[Task to complete]: Set down exactly the lines in the records below that run from the line with "- **Sequelize** (ORM, v6)" to the line with "# The Early Switchboard", inclusive, and nothing more.

[Given information]:
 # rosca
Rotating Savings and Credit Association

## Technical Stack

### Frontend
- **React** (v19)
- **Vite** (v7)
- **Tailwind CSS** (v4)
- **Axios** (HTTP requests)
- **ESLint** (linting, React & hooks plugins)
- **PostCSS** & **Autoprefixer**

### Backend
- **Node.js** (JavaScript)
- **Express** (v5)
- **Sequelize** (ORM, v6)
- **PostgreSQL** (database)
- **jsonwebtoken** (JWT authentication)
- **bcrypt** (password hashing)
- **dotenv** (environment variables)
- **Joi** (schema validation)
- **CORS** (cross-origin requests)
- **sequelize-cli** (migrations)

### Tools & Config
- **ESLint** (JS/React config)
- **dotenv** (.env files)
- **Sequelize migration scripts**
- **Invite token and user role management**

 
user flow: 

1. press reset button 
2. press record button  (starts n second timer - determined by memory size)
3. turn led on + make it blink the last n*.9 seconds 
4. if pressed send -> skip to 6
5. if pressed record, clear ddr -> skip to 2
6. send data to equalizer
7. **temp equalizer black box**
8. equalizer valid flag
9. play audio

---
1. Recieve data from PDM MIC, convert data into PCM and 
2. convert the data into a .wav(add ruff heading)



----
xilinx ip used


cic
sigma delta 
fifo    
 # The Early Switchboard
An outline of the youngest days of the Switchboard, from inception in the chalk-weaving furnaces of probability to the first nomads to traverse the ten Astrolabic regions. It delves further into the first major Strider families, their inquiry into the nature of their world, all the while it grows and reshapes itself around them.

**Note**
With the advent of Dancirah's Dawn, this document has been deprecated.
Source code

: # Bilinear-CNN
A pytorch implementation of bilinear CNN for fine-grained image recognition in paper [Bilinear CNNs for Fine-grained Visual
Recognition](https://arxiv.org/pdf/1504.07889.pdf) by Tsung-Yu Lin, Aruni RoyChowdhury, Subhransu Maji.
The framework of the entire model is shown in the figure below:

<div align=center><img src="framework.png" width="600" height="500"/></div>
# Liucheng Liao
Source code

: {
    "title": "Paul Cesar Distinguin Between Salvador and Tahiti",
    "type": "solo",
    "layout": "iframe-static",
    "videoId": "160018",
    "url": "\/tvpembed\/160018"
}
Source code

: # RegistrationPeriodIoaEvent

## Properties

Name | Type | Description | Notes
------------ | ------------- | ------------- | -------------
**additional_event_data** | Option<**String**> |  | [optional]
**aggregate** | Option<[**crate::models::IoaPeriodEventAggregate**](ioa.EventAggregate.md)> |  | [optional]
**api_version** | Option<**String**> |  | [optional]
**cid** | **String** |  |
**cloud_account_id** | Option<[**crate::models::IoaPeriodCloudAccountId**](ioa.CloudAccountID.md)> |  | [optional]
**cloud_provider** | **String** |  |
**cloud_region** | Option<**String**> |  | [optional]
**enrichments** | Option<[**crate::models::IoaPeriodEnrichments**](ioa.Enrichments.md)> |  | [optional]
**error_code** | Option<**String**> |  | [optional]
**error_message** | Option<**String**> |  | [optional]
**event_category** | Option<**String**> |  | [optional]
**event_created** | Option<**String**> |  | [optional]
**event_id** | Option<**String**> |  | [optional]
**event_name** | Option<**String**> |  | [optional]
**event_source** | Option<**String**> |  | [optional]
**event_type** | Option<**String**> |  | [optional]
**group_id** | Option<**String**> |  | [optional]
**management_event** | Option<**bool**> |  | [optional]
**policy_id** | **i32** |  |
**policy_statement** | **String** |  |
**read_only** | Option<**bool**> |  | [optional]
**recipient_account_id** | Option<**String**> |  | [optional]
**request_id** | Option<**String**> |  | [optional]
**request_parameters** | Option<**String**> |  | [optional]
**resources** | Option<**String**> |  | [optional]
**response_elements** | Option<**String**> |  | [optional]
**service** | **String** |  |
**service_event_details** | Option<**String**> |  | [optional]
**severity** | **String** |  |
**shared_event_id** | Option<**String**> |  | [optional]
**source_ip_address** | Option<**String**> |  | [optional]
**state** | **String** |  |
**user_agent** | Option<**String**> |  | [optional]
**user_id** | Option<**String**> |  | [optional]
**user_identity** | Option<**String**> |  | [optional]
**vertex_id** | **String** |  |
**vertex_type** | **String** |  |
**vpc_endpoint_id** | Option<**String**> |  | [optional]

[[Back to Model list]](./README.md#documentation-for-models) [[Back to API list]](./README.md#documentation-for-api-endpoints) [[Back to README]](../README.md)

[Result]:
- **Sequelize** (ORM, v6)
- **PostgreSQL** (database)
- **jsonwebtoken** (JWT authentication)
- **bcrypt** (password hashing)
- **dotenv** (environment variables)
- **Joi** (schema validation)
- **CORS** (cross-origin requests)
- **sequelize-cli** (migrations)

### Tools & Config
- **ESLint** (JS/React config)
- **dotenv** (.env files)
- **Sequelize migration scripts**
- **Invite token and user role management**

 
user flow: 

1. press reset button 
2. press record button  (starts n second timer - determined by memory size)
3. turn led on + make it blink the last n*.9 seconds 
4. if pressed send -> skip to 6
5. if pressed record, clear ddr -> skip to 2
6. send data to equalizer
7. **temp equalizer black box**
8. equalizer valid flag
9. play audio

---
1. Recieve data from PDM MIC, convert data into PCM and 
2. convert the data into a .wav(add ruff heading)



----
xilinx ip used


cic
sigma delta 
fifo    
 # The Early Switchboard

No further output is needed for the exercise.